Ma cosa devono fare le aziende italiane per sfruttare questi spazi? Le opinioni di chi ha partecipato al tavolo moderato da Marino Lizza -  esponenti di Confindustria, del mondo della finanza, delle aziende che si occupano di energia e delle amministrazioni pubbliche – hanno dei punti in comune: due su tutti, inserirsi nelle nicchie, possibilmente quelle ad alto valore aggiunto, e fare sistema, così da sopperire alle piccole dimensioni delle Pmi italiane, soprattutto di fronte ad un mercato delle dimensioni di quello cinese. Per il secondo punto la strada è in qualche modo segnata, e passa per l'affidarsi a realtà istituzionali come le ambasciate, i consolati, e l'Ice. Proprio Ferdinando Gueli dell'Istituto per il commercio estero ha spiegato che "il contesto politico ed economico è favorevole", con il nostro export verso la Cina che è cresciuto e Pechino che ha "rimosso l'obbligo per le industrie dell'eolico di usare almeno il 70% di componenti costruiti in loco", per "andare a occupare nicchie di componenti tecnologici a valore aggiunto". La crescita di produzione delle turbine eoliche di maggior potenza (1,5-2MW) riflette il rapido sviluppo dell'offshore, "il modo migliore per la Cina di sfruttare l'eolico".  Alla lista delle opportunità si aggiunge "la forte necessità di sviluppo di reti di trasmissione intelligenti (smart grids) e di sistemi di gestione efficienti", spiega Gueli che conclude con cinque parole chiave: "analisi, strategia, partnership, localizzazione e relazioni", sfruttando, per quest'ultime, il ruolo delle istituzioni.

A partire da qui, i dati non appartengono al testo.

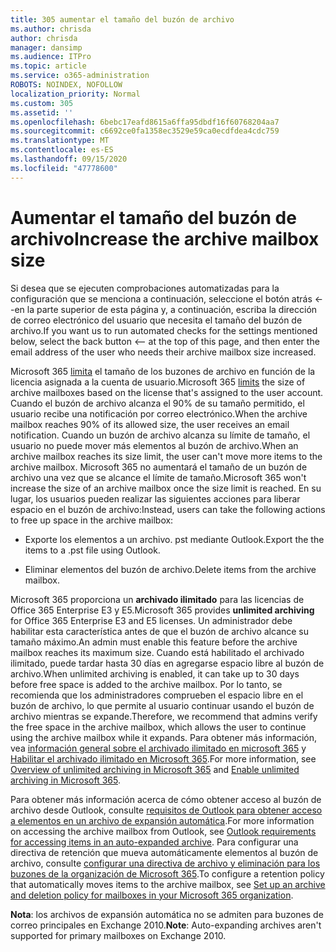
```yaml
---
title: 305 aumentar el tamaño del buzón de archivo
ms.author: chrisda
author: chrisda
manager: dansimp
ms.audience: ITPro
ms.topic: article
ms.service: o365-administration
ROBOTS: NOINDEX, NOFOLLOW
localization_priority: Normal
ms.custom: 305
ms.assetid: ''
ms.openlocfilehash: 6bebc17eafd8615a6ffa95dbdf16f60768204aa7
ms.sourcegitcommit: c6692ce0fa1358ec3529e59ca0ecdfdea4cdc759
ms.translationtype: MT
ms.contentlocale: es-ES
ms.lasthandoff: 09/15/2020
ms.locfileid: "47778600"
---
```

# <a name="increase-the-archive-mailbox-size"></a><span data-ttu-id="b8ed0-102">Aumentar el tamaño del buzón de archivo</span><span class="sxs-lookup"><span data-stu-id="b8ed0-102">Increase the archive mailbox size</span></span>


<span data-ttu-id="b8ed0-103">Si desea que se ejecuten comprobaciones automatizadas para la configuración que se menciona a continuación, seleccione el botón atrás <--en la parte superior de esta página y, a continuación, escriba la dirección de correo electrónico del usuario que necesita el tamaño del buzón de archivo.</span><span class="sxs-lookup"><span data-stu-id="b8ed0-103">If you want us to run automated checks for the settings mentioned below, select the back button <-- at the top of this page, and then enter the email address of the user who needs their archive mailbox size increased.</span></span>

<span data-ttu-id="b8ed0-104">Microsoft 365 [limita](https://docs.microsoft.com/office365/servicedescriptions/exchange-online-service-description/exchange-online-limits#mailbox-storage-limits) el tamaño de los buzones de archivo en función de la licencia asignada a la cuenta de usuario.</span><span class="sxs-lookup"><span data-stu-id="b8ed0-104">Microsoft 365 [limits](https://docs.microsoft.com/office365/servicedescriptions/exchange-online-service-description/exchange-online-limits#mailbox-storage-limits) the size of archive mailboxes based on the license that's assigned to the user account.</span></span> <span data-ttu-id="b8ed0-105">Cuando el buzón de archivo alcanza el 90% de su tamaño permitido, el usuario recibe una notificación por correo electrónico.</span><span class="sxs-lookup"><span data-stu-id="b8ed0-105">When the archive mailbox reaches 90% of its allowed size, the user receives an email notification.</span></span> <span data-ttu-id="b8ed0-106">Cuando un buzón de archivo alcanza su límite de tamaño, el usuario no puede mover más elementos al buzón de archivo.</span><span class="sxs-lookup"><span data-stu-id="b8ed0-106">When an archive mailbox reaches its size limit, the user can't move more items to the archive mailbox.</span></span> <span data-ttu-id="b8ed0-107">Microsoft 365 no aumentará el tamaño de un buzón de archivo una vez que se alcance el límite de tamaño.</span><span class="sxs-lookup"><span data-stu-id="b8ed0-107">Microsoft 365 won't increase the size of an archive mailbox once the size limit is reached.</span></span> <span data-ttu-id="b8ed0-108">En su lugar, los usuarios pueden realizar las siguientes acciones para liberar espacio en el buzón de archivo:</span><span class="sxs-lookup"><span data-stu-id="b8ed0-108">Instead, users can take the following actions to free up space in the archive mailbox:</span></span>

- <span data-ttu-id="b8ed0-109">Exporte los elementos a un archivo. pst mediante Outlook.</span><span class="sxs-lookup"><span data-stu-id="b8ed0-109">Export the the items to a .pst file using Outlook.</span></span>

- <span data-ttu-id="b8ed0-110">Eliminar elementos del buzón de archivo.</span><span class="sxs-lookup"><span data-stu-id="b8ed0-110">Delete items from the archive mailbox.</span></span>

<span data-ttu-id="b8ed0-111">Microsoft 365 proporciona un **archivado ilimitado** para las licencias de Office 365 Enterprise E3 y E5.</span><span class="sxs-lookup"><span data-stu-id="b8ed0-111">Microsoft 365 provides **unlimited archiving** for Office 365 Enterprise E3 and E5 licenses.</span></span> <span data-ttu-id="b8ed0-112">Un administrador debe habilitar esta característica antes de que el buzón de archivo alcance su tamaño máximo.</span><span class="sxs-lookup"><span data-stu-id="b8ed0-112">An admin must enable this feature before the archive mailbox reaches its maximum size.</span></span> <span data-ttu-id="b8ed0-113">Cuando está habilitado el archivado ilimitado, puede tardar hasta 30 días en agregarse espacio libre al buzón de archivo.</span><span class="sxs-lookup"><span data-stu-id="b8ed0-113">When unlimited archiving is enabled, it can take up to 30 days before free space is added to the archive mailbox.</span></span> <span data-ttu-id="b8ed0-114">Por lo tanto, se recomienda que los administradores comprueben el espacio libre en el buzón de archivo, lo que permite al usuario continuar usando el buzón de archivo mientras se expande.</span><span class="sxs-lookup"><span data-stu-id="b8ed0-114">Therefore, we recommend that admins verify the free space in the archive mailbox, which allows the user to continue using the archive mailbox while it expands.</span></span> <span data-ttu-id="b8ed0-115">Para obtener más información, vea [información general sobre el archivado ilimitado en microsoft 365](https://docs.microsoft.com/microsoft-365/compliance/unlimited-archiving) y [Habilitar el archivado ilimitado en Microsoft 365](https://docs.microsoft.com/microsoft-365/compliance/enable-unlimited-archiving).</span><span class="sxs-lookup"><span data-stu-id="b8ed0-115">For more information, see [Overview of unlimited archiving in Microsoft 365](https://docs.microsoft.com/microsoft-365/compliance/unlimited-archiving) and [Enable unlimited archiving in Microsoft 365](https://docs.microsoft.com/microsoft-365/compliance/enable-unlimited-archiving).</span></span>

<span data-ttu-id="b8ed0-116">Para obtener más información acerca de cómo obtener acceso al buzón de archivo desde Outlook, consulte [requisitos de Outlook para obtener acceso a elementos en un archivo de expansión automática](https://docs.microsoft.com/microsoft-365/compliance/unlimited-archiving#outlook-requirements-for-accessing-items-in-an-auto-expanded-archive).</span><span class="sxs-lookup"><span data-stu-id="b8ed0-116">For more information on accessing the archive mailbox from Outlook, see [Outlook requirements for accessing items in an auto-expanded archive](https://docs.microsoft.com/microsoft-365/compliance/unlimited-archiving#outlook-requirements-for-accessing-items-in-an-auto-expanded-archive).</span></span> <span data-ttu-id="b8ed0-117">Para configurar una directiva de retención que mueva automáticamente elementos al buzón de archivo, consulte [configurar una directiva de archivo y eliminación para los buzones de la organización de Microsoft 365](https://docs.microsoft.com/microsoft-365/compliance/set-up-an-archive-and-deletion-policy-for-mailboxes).</span><span class="sxs-lookup"><span data-stu-id="b8ed0-117">To configure a retention policy that automatically moves items to the archive mailbox, see [Set up an archive and deletion policy for mailboxes in your Microsoft 365 organization](https://docs.microsoft.com/microsoft-365/compliance/set-up-an-archive-and-deletion-policy-for-mailboxes).</span></span>

<span data-ttu-id="b8ed0-118">**Nota**: los archivos de expansión automática no se admiten para buzones de correo principales en Exchange 2010.</span><span class="sxs-lookup"><span data-stu-id="b8ed0-118">**Note**: Auto-expanding archives aren't supported for primary mailboxes on Exchange 2010.</span></span>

"Le relazioni sono un punto cruciale – ha confermato Cristiana Pace, responsabile del desk Asia di Confindustria – Le nostre Pmi da sole non ce la fanno. Il supporto delle banche, ad esempio, è fondamentale". Gli investimenti sulle rinnovabili e la protezione della proprietà intellettuale costituiscono ancora oggi dei punti critici. "I fondi di venture capital continuano a investire sulle energie rinnovabili, ma la dipendenza dagli incentivi pubblici rappresenta un grosso rischio per gli investitori" ammette Stefano Carpigiani di Cleantech. "Bisogna – ha concluso il professor Long – che entrino come sistema, perché dal punto di vista del prodotto sono piccole realtà: devono arrivare con tecnologie d'avanguardia, inserendosi in mercati di grande scala ma di alta tecnologia".